# [About this task]
Find the word "excitaci" in the listing below, then return every line it appears in.

-------- Given entries --------

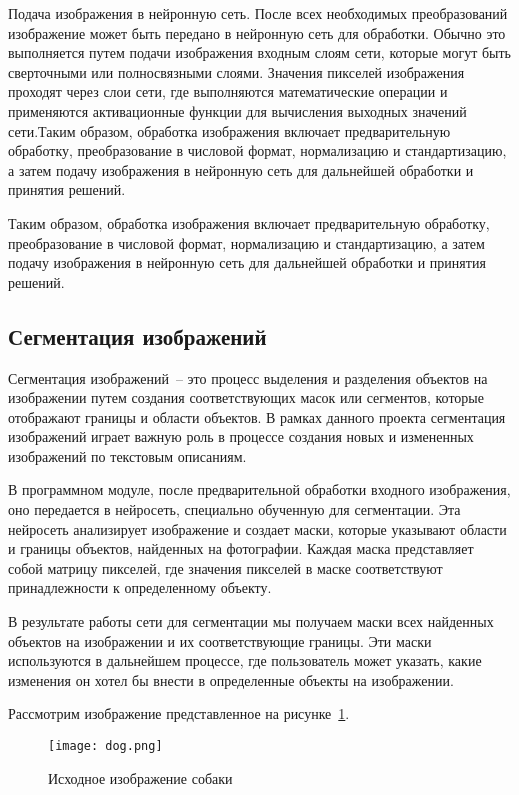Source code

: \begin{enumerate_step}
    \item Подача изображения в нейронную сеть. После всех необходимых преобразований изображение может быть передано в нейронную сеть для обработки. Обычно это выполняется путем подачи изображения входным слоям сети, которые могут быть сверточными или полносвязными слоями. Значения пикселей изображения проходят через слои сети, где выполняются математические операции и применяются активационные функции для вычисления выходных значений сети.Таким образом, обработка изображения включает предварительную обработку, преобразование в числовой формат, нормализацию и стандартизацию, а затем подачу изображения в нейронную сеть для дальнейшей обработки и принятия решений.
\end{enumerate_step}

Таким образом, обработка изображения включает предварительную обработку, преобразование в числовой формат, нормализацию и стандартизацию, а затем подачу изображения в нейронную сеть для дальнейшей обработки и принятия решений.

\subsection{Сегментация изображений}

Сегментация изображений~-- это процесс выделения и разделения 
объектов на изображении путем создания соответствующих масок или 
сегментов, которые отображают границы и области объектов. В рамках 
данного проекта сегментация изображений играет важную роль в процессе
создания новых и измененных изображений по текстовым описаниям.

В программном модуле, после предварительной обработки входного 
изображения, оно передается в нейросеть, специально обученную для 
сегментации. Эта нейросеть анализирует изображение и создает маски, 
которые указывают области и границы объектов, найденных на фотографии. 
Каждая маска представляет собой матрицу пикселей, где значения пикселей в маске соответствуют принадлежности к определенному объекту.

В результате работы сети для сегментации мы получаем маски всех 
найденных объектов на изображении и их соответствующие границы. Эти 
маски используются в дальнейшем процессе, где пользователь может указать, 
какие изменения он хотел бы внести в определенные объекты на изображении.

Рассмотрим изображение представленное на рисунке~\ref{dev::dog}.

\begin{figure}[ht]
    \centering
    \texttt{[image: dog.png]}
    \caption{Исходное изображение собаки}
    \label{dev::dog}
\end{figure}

--------
-------- Given entries --------

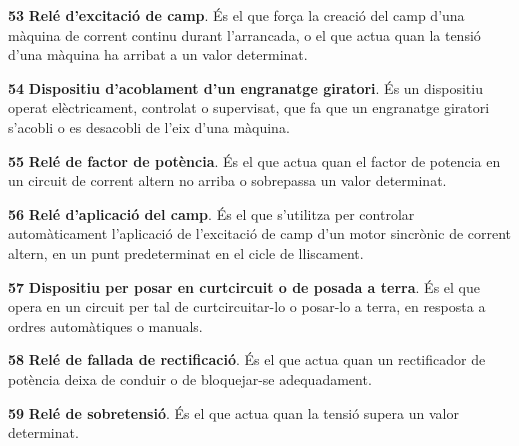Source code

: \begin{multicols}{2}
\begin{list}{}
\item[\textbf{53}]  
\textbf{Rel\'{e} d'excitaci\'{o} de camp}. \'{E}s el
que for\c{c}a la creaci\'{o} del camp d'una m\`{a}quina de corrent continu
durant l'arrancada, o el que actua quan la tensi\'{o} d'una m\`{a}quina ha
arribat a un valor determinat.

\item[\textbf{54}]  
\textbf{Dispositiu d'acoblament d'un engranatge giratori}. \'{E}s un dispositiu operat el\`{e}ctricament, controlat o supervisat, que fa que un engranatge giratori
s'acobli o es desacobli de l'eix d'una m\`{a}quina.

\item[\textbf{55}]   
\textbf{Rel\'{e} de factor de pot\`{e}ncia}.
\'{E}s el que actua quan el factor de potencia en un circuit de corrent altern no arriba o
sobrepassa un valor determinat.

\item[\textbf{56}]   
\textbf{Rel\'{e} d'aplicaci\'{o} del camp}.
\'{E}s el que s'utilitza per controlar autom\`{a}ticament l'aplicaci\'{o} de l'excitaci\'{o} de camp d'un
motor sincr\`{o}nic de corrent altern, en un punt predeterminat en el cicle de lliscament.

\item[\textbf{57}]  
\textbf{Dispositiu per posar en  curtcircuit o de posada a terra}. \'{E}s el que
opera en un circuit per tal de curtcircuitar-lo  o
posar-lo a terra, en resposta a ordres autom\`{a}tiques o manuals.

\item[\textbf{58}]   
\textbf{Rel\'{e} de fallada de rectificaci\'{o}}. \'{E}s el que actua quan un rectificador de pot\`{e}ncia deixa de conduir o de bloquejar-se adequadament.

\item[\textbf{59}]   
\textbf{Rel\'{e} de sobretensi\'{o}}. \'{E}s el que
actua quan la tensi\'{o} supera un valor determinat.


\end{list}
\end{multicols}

--------

# [Expected answer]
\textbf{Rel\'{e} d'excitaci\'{o} de camp}. \'{E}s el
\'{E}s el que s'utilitza per controlar autom\`{a}ticament l'aplicaci\'{o} de l'excitaci\'{o} de camp d'un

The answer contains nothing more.